Type host: Nyctanassa violacea cayennensis (Gmelin); common name: yellow-crowned night-heron ("sabacu, tamatião, matirão")
Site of infection: gizzard
Type locality: State of Rio de Janeiro, Brazil
Etymology: the specific name refers to the cervical papillae and derives from the Latin magnus + papillae, meaning "which posseses papillae of great size".
Specimens studied: CHIOC no. 33,182 (type), 33,182 b-h (paratypes), 33,183 a-c, 33,184 a-c (whole mounts), 2,633, 2,824, 3,164, 3,189, 3,216, 3,331, 4,209, 4,228, 4,532, 4,617, 5,899, 6,661, 6,687, 6,688, 9,860, 13,658, 13,662, 13,667, 13,668, 13,685, 13,686, 18,013-18,016 (wet material) (vouchers).
Synhimantus (Synhimantus) magnipapillatus n. sp. is, undoubtedly, a very remarkable species in the genus and only can be compared to Synhimantus (Synhimantus) laticeps (Rudolphi, 1819) Stiles & Hassal, 1920, which is the type of the genus and was redescribed by Cram (1927) and Smogorzhevskaya (1990), considering the peculiar structure of the left spicule, with alate free portion and tip slightly dilated and divided in two lateral lobes (Figs 1d, e, 2b).
It is worthwhile to emphasize the great dimensions of the cervical papillae, commonly observed in species of the genusDesportesius Chabaud & Campana, 1949, that is distinguished from Synhimantus Railliet, Henry & Sisoff, 1912, mainly by the localization of the vulvar aperture, which lies very near the anus in females of the former genus, while is approximately median located in those of the latter.
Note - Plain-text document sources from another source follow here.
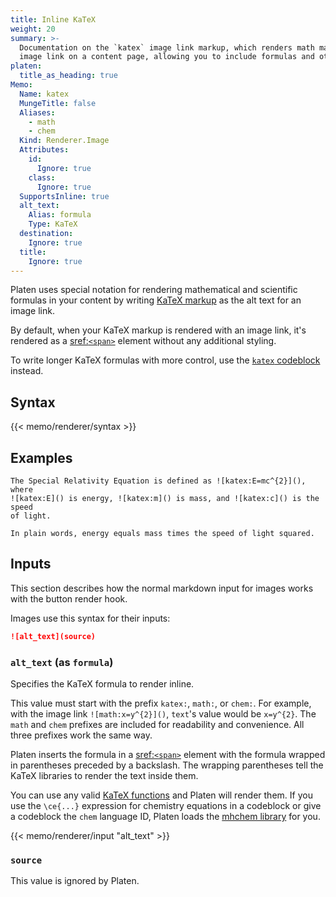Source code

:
 ```yaml
---
title: Inline KaTeX
weight: 20
summary: >-
  Documentation on the `katex` image link markup, which renders math markup in the alt text of an
  image link on a content page, allowing you to include formulas and other advanced representations.
platen:
  title_as_heading: true
Memo:
  Name: katex
  MungeTitle: false
  Aliases:
    - math
    - chem
  Kind: Renderer.Image
  Attributes:
    id:
      Ignore: true
    class:
      Ignore: true
  SupportsInline: true
  alt_text:
    Alias: formula
    Type: KaTeX
  destination:
    Ignore: true
  title:
    Ignore: true
---
```


Platen uses special notation for rendering mathematical and scientific formulas in your content by
writing [KaTeX markup][01] as the alt text for an image link.

By default, when your KaTeX markup is rendered with an image link, it's rendered as a
[sref:`<span>`][s01] element without any additional styling.

To write longer KaTeX formulas with more control, use the [`katex` codeblock][02] instead.

## Syntax

{{< memo/renderer/syntax >}}

## Examples

```memo-example-renderer { title="KaTeX In a Paragraph" }
The Special Relativity Equation is defined as ![katex:E=mc^{2}](), where
![katex:E]() is energy, ![katex:m]() is mass, and ![katex:c]() is the speed
of light.

In plain words, energy equals mass times the speed of light squared.
```

## Inputs

This section describes how the normal markdown input for images works with the button render hook.

Images use this syntax for their inputs:

```markdown
![alt_text](source)
```

### `alt_text` (as `formula`)

Specifies the KaTeX formula to render inline.

This value must start with the prefix `katex:`, `math:`, or `chem:`. For example, with the image
link `![math:x=y^{2}]()`, `text`'s value would be `x=y^{2}`. The `math` and `chem` prefixes are
included for readability and convenience. All three prefixes work the same way.

Platen inserts the formula in a [sref:`<span>`][s01] element with the formula wrapped in parentheses
preceded by a backslash. The wrapping parentheses tell the KaTeX libraries to render the text inside
them.

You can use any valid [KaTeX functions][03] and Platen will render them. If you use the `\ce{...}`
expression for chemistry equations in a codeblock or give a codeblock the `chem` language ID, Platen
loads the [mhchem library][04] for you.

{{< memo/renderer/input "alt_text" >}}

### `source`

This value is ignored by Platen.

<!-- Link References -->
[01]: https://katex.org/
[02]: block.md
[03]: https://katex.org/docs/supported.html
[04]: https://mhchem.github.io/MathJax-mhchem/
[s01]: mdn.html.element:span
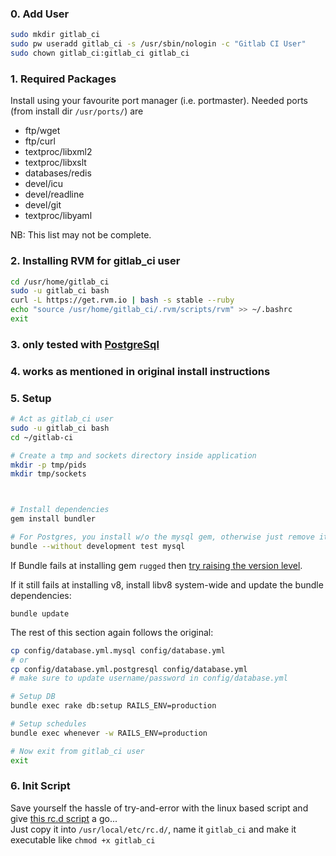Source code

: ### 0. Add User

``` sh
sudo mkdir gitlab_ci
sudo pw useradd gitlab_ci -s /usr/sbin/nologin -c "Gitlab CI User"
sudo chown gitlab_ci:gitlab_ci gitlab_ci
```

### 1. Required Packages

Install using your favourite port manager (i.e. portmaster). Needed ports (from install dir `/usr/ports/`) are

- ftp/wget  
- ftp/curl  
- textproc/libxml2  
- textproc/libxslt  
- databases/redis  
- devel/icu  
- devel/readline  
- devel/git  
- textproc/libyaml

NB: This list may not be complete.

### 2. Installing RVM for gitlab_ci user


``` sh
cd /usr/home/gitlab_ci
sudo -u gitlab_ci bash
curl -L https://get.rvm.io | bash -s stable --ruby
echo "source /usr/home/gitlab_ci/.rvm/scripts/rvm" >> ~/.bashrc
exit
```

### 3. only tested with [PostgreSql](../postgres/install.md)

### 4. works as mentioned in original install instructions

### 5. Setup

``` sh
# Act as gitlab_ci user
sudo -u gitlab_ci bash
cd ~/gitlab-ci

# Create a tmp and sockets directory inside application
mkdir -p tmp/pids
mkdir tmp/sockets



# Install dependencies
gem install bundler

# For Postgres, you install w/o the mysql gem, otherwise just remove it from the following command :
bundle --without development test mysql

```

If Bundle fails at installing gem `rugged` then [try raising the version level](https://github.com/alexdo/gitlab-ci/commit/459e2fd2ebde997fa6ec501bb0fe529a5cabc789#diff-0).

If it still fails at installing v8, install libv8 system-wide and update the bundle dependencies:

`bundle update`

The rest of this section again follows the original:

``` sh
cp config/database.yml.mysql config/database.yml
# or
cp config/database.yml.postgresql config/database.yml
# make sure to update username/password in config/database.yml

# Setup DB
bundle exec rake db:setup RAILS_ENV=production

# Setup schedules 
bundle exec whenever -w RAILS_ENV=production

# Now exit from gitlab_ci user
exit
```

### 6. Init Script

Save yourself the hassle of try-and-error with the linux based script and give [this rc.d script](rc.d-2.2.sh) a go...  
Just copy it into `/usr/local/etc/rc.d/`, name it `gitlab_ci` and make it executable like `chmod +x gitlab_ci`



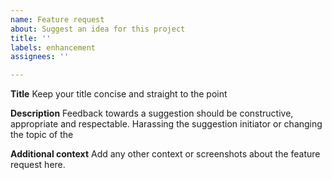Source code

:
```yaml
---
name: Feature request
about: Suggest an idea for this project
title: ''
labels: enhancement
assignees: ''

---
```


**Title**
Keep your title concise and straight to the point

**Description**
Feedback towards a suggestion should be constructive, appropriate and respectable. Harassing the suggestion initiator or changing the topic of the 

**Additional context**
Add any other context or screenshots about the feature request here.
Synhimantus (S.) magnipapillatus n. sp. differs from S. (S.) laticeps by (a) bigger size of the trifurcate cervical papillae (60-70 long in the new species, compared to 34 in S. (S.) laticeps); (b) very delicate and thin cephalic cordons of slight recurrence, reaching, at the most, the nerve ring level in the new species; (c) smaller length of the eggs (10-18, compared to 38-42); (d) absence of papillae in the tail of the females (Fig. 1a-c).
To Mara Lúcia de Souza and Paulo Márcio Moreira, from the "Setor de Programação Visual (Multimeios/CICT/FIOCRUZ)", for technical assistance regarding the figures presented.